10 Incredible “Fine, I’ll Do it Myself” Moments in History

by Ayushi Rastogi4 years ago
Picture 10 Incredible “Fine, I’ll Do it Myself” Moments in History

We often face challenges and difficulties in life. On finding no existing solution, the majority of the people give up too easily. However, there are very few who take action and bring some change in the world. These people create history. They are the ones who make impossible things happen. Not only do they uplift their own lives but sometimes, in the process, completely transform the world. We bring to you 10 such Incredible “Fine, I’ll Do it Myself” Moments In History.
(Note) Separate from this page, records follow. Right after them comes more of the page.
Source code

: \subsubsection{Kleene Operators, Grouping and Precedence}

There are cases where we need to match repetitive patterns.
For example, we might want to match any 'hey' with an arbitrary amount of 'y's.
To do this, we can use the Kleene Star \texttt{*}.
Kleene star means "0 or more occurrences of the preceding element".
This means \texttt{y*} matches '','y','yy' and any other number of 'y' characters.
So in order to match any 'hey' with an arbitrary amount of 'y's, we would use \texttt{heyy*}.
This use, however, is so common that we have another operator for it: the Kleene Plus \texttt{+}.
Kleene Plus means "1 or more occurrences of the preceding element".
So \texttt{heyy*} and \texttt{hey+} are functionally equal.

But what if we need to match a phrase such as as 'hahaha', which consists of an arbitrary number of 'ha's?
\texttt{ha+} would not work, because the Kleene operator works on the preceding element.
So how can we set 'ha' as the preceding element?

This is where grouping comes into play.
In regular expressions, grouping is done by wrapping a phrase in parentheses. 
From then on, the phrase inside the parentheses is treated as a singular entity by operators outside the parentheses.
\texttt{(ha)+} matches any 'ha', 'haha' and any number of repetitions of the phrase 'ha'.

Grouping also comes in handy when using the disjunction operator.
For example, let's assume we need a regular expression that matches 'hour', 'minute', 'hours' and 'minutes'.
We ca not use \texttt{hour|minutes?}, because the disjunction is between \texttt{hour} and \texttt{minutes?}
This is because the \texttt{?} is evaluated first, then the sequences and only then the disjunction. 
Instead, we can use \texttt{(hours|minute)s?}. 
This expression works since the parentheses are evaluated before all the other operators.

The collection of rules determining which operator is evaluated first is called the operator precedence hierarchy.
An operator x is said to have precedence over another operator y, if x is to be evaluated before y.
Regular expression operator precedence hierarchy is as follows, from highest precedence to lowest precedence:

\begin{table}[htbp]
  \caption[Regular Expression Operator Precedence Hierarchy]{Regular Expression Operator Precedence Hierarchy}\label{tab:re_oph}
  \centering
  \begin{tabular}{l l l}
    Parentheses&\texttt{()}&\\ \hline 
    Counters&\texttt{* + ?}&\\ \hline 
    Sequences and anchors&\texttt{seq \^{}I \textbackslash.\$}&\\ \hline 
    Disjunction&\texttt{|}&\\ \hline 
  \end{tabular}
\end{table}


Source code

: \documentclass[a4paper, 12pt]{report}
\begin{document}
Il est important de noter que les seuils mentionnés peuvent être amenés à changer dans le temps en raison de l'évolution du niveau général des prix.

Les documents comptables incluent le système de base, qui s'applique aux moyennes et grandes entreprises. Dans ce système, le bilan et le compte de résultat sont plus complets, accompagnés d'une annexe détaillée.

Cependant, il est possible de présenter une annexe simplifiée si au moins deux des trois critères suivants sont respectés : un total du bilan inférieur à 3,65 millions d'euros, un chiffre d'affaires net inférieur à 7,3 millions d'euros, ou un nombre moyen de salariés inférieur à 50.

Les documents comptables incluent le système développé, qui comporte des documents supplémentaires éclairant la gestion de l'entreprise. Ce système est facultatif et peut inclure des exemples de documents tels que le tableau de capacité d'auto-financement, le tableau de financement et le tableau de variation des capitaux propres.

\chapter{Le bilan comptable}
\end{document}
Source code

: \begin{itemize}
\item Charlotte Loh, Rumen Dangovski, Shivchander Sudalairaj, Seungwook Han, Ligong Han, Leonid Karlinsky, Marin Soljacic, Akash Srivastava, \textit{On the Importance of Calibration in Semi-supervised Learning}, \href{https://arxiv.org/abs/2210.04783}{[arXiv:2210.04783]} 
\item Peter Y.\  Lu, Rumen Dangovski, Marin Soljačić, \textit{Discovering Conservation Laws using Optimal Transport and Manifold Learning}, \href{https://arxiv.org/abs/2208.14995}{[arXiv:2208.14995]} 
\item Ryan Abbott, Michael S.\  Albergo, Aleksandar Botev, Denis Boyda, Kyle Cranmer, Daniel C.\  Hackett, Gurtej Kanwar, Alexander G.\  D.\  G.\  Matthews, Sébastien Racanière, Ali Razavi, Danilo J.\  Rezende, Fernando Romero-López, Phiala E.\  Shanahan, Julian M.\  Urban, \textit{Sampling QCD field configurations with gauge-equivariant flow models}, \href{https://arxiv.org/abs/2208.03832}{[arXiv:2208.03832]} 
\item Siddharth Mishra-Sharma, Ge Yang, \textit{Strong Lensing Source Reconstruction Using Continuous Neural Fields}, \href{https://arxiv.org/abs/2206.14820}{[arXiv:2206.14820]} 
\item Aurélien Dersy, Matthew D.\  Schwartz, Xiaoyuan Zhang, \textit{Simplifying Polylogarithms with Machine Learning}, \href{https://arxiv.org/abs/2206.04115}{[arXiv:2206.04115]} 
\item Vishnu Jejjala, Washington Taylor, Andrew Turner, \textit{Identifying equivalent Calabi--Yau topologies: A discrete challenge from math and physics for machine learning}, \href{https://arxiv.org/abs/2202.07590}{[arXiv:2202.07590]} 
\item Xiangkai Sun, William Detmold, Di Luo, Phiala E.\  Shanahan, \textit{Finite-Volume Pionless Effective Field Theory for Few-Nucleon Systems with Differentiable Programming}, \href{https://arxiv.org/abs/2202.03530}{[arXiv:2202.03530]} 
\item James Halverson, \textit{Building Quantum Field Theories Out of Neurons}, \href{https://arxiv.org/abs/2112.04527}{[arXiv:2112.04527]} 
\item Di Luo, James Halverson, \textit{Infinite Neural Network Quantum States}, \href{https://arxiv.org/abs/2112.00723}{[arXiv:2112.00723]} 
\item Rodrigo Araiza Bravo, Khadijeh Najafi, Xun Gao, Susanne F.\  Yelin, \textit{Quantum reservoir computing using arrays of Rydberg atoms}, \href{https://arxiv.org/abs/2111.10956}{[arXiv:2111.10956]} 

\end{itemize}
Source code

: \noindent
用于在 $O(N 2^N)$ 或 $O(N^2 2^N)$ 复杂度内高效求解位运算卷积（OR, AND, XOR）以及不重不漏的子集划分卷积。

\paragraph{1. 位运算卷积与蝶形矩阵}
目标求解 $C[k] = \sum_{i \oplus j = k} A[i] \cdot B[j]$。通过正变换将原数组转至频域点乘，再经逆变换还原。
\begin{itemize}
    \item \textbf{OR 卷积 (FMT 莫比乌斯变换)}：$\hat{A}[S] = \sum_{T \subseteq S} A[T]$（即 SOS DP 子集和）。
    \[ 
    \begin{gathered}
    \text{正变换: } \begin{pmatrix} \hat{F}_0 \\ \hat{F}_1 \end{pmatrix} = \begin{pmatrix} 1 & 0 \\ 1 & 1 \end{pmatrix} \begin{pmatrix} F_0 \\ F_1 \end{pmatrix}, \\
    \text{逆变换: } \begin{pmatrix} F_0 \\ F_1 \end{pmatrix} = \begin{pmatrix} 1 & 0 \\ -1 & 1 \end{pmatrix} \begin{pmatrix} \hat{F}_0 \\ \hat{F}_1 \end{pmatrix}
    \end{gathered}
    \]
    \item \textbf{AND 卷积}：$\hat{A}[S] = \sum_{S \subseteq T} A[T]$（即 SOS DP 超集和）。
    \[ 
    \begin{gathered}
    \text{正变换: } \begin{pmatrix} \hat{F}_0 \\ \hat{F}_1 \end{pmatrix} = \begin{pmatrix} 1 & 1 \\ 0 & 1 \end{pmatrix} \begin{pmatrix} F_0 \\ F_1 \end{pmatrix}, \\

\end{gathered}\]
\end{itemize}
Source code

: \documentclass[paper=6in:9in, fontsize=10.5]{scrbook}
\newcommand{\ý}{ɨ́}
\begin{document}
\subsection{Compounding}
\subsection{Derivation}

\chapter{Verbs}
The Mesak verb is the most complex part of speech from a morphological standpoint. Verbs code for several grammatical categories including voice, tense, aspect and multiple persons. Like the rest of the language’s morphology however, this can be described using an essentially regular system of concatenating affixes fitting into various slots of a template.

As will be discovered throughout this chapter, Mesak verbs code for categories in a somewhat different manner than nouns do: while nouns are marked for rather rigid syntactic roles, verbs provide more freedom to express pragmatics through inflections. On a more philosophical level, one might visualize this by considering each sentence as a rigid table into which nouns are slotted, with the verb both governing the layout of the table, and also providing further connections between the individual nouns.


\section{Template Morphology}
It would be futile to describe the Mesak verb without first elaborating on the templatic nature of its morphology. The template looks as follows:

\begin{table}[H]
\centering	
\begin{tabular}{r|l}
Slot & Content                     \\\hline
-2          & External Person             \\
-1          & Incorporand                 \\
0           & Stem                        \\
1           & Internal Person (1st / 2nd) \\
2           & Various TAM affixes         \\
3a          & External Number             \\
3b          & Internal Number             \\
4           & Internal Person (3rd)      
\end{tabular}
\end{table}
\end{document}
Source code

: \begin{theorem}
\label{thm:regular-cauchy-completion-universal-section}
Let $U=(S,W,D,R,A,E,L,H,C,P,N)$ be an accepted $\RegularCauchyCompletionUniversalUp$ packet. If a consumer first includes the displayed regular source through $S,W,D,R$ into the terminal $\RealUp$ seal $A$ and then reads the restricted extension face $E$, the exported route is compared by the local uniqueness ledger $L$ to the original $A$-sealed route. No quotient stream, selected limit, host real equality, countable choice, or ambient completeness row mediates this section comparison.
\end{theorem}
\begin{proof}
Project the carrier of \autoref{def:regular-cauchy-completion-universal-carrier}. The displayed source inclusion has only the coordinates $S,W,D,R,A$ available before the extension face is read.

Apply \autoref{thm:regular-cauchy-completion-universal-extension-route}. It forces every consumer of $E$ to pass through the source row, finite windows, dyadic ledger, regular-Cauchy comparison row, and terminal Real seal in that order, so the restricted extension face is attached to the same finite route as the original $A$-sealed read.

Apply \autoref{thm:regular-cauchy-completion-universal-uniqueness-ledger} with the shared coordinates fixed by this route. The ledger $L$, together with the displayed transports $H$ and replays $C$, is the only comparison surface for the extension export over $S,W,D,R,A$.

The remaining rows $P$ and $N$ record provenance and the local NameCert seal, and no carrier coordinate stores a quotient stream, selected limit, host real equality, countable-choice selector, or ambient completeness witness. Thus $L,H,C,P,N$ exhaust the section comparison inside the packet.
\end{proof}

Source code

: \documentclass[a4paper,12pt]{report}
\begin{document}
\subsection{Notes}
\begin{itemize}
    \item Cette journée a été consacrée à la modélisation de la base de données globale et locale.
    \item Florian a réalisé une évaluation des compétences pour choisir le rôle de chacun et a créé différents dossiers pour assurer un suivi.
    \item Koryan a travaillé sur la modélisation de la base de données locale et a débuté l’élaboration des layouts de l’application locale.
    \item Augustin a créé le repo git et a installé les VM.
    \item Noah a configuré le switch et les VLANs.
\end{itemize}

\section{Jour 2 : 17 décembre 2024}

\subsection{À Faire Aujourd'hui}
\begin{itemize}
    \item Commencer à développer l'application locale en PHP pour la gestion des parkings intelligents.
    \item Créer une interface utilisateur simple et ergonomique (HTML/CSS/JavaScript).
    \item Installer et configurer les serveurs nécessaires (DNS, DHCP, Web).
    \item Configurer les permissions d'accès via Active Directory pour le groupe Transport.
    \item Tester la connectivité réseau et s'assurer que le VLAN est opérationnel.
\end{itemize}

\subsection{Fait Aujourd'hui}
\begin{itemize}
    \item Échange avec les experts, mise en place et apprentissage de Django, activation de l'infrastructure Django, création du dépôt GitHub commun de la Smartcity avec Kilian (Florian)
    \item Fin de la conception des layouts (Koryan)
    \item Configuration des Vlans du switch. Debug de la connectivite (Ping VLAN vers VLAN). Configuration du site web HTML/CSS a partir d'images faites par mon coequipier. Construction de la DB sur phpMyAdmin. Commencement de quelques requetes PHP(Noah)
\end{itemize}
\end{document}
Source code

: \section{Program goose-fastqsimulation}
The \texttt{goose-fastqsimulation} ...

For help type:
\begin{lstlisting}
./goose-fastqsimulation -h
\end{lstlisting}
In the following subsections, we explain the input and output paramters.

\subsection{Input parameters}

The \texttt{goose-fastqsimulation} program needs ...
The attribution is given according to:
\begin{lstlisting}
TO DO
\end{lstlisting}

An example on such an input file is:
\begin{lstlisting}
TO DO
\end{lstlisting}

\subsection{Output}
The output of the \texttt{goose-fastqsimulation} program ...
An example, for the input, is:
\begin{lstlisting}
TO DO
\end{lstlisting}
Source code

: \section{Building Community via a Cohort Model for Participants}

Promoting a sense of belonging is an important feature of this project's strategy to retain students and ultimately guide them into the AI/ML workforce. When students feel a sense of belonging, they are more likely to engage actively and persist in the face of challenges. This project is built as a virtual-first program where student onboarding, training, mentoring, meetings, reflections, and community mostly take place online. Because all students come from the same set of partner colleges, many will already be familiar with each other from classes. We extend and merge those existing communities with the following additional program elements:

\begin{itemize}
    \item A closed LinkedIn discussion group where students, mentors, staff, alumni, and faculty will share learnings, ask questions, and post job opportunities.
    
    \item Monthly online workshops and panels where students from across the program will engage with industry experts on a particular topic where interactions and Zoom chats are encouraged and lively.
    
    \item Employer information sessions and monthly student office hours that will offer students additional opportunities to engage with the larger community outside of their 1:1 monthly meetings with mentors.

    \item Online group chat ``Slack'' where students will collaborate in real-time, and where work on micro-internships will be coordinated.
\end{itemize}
1 Corporal Desmond Doss was a combat medic in World War II. Combat medics were ordered not to fight during the war. However, in a fight at Hacksaw Ridge, Okinawa, Desmond disobeyed the orders and rescued 75 soldiers. He was awarded the Medal of Honor for his bravery and determination.

Desmond Doss
Image Credit : US National Archives / Nationalww2museum.org

When Desmond Doss joined the army, he was harassed as he had vowed never to kill. Some soldiers in the army considered him a pest, questioned his sincerity, and threw shoes at him while he prayed. He consequently became a medic and acted as a conscientious objector in the battle.

In 1945, the men in Desmond’s division were repeatedly trying to capture the Maeda Escarpment, an imposing rock on Hacksaw Ridge. Finally, they reached the top of the cliff. Suddenly, the enemy forces rushed them in a vicious counterattack.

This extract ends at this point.